1. I fatti: il rilascio del permesso di costruire, l’annullamento in autotutela, l’ordine di demolizione. La quæstiogiuridica all’esame del Consiglio di Stato.
Nella sentenza in commento, il Consiglio di Stato si pronuncia in merito all’impugnazione, da parte del ricorrente, del provvedimento di annullamento d’ufficio del permesso di costruire precedentemente rilasciatogli dall’Amministrazione comunale e della conseguente ordinanza di demolizione dei manufatti ritenuti abusivi dalla stessa p.A.
Questi i fatti.
Il privato chiedeva al Comune il rilascio di un permesso di costruire piuttosto curioso: un p.d.c. «per presa d’atto», in modo da «acquisire una legittimazione postuma di una serie di modiche apportate alle predette unità e certamente risalenti a tempo immemorabile e comunque a prima del 1942»[1]. In quella istanza, il privato dichiarava, dunque, che gli immobili che intendeva regolarizzare erano stati così realizzati prima del 1942, ovvero prima dell’adozione della legge urbanistica fondamentale – la l. n. 1150/1942 – e, dunque, prima che fosse necessario un qualsivoglia titolo edilizio per la loro edificazione. Il permesso, pertanto, chiesto il 29 aprile 2016, era rilasciato il 14 luglio 2016.

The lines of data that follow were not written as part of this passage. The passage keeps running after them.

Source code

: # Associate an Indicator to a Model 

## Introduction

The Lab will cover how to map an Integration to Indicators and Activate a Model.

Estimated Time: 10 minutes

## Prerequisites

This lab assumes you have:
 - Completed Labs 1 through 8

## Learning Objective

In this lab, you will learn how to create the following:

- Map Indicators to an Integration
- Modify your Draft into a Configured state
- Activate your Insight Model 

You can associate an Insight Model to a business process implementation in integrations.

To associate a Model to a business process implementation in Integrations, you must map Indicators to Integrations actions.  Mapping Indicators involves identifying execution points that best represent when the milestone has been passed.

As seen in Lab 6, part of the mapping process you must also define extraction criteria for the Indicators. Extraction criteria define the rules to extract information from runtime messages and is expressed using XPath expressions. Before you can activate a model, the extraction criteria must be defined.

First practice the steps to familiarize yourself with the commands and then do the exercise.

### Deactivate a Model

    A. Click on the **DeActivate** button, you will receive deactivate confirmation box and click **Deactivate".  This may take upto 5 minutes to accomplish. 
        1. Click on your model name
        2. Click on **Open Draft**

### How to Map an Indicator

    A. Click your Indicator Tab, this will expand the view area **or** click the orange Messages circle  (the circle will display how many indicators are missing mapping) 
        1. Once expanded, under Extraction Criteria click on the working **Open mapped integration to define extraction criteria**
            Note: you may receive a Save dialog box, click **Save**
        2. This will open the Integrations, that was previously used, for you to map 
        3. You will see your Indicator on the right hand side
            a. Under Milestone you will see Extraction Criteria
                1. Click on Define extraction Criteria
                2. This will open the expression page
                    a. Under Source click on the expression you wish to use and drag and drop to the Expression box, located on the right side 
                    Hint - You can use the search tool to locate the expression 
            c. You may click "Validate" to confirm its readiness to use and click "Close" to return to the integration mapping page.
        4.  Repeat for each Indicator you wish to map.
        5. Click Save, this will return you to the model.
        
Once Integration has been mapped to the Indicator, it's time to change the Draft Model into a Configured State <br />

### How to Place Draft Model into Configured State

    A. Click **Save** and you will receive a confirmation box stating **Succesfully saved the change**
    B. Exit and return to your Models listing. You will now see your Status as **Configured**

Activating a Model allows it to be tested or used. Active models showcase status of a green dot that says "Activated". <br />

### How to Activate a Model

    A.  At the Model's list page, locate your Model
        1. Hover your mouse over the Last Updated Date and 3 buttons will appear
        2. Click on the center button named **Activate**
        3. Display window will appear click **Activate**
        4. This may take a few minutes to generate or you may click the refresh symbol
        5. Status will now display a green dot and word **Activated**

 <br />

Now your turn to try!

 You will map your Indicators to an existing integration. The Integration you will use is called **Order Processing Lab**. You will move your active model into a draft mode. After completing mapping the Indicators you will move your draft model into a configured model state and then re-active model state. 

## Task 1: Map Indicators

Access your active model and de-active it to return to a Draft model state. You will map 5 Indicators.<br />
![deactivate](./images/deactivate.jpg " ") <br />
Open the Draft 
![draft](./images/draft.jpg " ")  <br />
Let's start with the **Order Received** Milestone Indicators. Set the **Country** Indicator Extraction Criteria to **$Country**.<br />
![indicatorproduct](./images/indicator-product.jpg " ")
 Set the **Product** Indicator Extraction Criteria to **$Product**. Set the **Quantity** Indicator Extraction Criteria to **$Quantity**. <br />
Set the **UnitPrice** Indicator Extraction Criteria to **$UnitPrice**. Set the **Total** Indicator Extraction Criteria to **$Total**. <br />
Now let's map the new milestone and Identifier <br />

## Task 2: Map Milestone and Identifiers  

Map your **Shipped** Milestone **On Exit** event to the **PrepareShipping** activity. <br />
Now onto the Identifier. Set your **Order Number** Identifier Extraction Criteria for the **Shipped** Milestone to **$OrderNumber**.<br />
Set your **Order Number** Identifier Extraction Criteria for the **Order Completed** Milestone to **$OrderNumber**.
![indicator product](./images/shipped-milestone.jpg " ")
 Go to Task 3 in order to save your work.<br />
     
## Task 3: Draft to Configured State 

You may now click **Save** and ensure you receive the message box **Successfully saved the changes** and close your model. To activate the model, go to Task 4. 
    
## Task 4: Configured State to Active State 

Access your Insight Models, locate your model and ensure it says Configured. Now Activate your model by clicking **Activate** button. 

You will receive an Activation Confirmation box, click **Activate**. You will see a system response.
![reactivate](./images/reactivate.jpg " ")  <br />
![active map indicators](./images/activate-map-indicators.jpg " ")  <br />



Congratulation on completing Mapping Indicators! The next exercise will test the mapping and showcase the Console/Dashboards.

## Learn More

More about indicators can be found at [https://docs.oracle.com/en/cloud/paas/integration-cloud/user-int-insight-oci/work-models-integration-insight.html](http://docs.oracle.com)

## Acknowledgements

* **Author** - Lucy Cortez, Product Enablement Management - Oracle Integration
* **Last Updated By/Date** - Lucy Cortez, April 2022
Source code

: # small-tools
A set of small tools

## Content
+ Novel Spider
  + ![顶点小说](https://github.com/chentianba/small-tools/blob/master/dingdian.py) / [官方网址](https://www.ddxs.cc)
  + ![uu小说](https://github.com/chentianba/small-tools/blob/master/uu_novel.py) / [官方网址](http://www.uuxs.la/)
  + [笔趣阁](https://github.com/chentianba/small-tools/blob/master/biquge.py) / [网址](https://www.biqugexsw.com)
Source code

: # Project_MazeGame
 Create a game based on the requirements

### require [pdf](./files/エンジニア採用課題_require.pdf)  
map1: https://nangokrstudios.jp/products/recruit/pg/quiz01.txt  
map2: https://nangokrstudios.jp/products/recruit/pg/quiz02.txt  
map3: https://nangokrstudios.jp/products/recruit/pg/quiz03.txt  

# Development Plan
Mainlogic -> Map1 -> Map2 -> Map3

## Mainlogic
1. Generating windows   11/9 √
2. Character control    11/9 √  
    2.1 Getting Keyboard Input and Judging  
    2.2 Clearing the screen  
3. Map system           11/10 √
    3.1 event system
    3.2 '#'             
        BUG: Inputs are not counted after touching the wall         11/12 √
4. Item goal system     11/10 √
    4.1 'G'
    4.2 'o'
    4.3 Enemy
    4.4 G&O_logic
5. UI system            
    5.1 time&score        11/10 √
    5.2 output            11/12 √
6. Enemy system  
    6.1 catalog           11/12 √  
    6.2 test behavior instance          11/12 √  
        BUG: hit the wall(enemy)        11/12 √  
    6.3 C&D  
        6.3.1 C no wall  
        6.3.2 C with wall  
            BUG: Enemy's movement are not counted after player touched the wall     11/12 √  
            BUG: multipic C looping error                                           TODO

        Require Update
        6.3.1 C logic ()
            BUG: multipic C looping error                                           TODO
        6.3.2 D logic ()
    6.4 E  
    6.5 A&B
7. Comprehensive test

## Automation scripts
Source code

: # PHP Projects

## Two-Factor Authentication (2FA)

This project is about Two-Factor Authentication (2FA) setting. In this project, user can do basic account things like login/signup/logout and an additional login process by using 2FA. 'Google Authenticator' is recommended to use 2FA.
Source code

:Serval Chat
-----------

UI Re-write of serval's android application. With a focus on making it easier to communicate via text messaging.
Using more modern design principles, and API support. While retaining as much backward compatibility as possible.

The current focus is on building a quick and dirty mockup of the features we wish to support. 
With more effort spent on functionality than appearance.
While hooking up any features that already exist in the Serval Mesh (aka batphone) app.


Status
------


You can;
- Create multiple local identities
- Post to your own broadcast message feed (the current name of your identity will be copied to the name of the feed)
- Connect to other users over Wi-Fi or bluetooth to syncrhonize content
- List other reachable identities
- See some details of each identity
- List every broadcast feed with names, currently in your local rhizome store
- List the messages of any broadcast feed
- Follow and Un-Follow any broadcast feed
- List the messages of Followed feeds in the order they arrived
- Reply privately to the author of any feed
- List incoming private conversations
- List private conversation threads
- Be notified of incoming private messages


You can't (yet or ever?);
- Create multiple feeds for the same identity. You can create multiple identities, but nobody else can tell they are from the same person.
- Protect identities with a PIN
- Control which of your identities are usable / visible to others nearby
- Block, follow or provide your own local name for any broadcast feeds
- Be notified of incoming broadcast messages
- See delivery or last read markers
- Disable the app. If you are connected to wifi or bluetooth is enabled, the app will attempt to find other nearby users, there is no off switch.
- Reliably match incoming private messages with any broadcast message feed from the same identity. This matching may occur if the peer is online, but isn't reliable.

La vicenda, probabilmente, non avrebbe avuto ulteriori sviluppi se non si fosse aperto – poco prima dell’istanza stessa – un procedimento parallelo di verifica dello stato dei luoghi, sollecitato dalla confinante controinteressata.
Era infatti accaduto che l’anno precedente, nel 2015, quello stesso privato avesse presentato al Comune una SCIA e – di poi, nell’arco dello stesso 2016 – una serie di C.I.L. in relazione ad alcuni manufatti localizzati in altra parte di quegli stessi immobili. L’Amministrazione comunale, effettuati i relativi sopralluoghi, avrebbe poi emanato una ordinanza di demolizione di quei manufatti, ritenuti abusivi, e, al contempo, aperto un procedimento di verifica del seguente permesso di costruire del 2016.
Il Comune aveva infatti notato – tra le altre cose – che tra la planimetria allegata alla SCIA del 2015 e quella allegata all’istanza di p.d.c. del 2016 c’erano discrete incongruenze le quali lasciavano intendere che tra il 2015 e il 2016 fossero state realizzate opere abusive che, poi, l’istante avrebbe voluto sanare tramite il permesso di costruire per «presa d’atto», retrodatando la planimetria al periodo ante 1942.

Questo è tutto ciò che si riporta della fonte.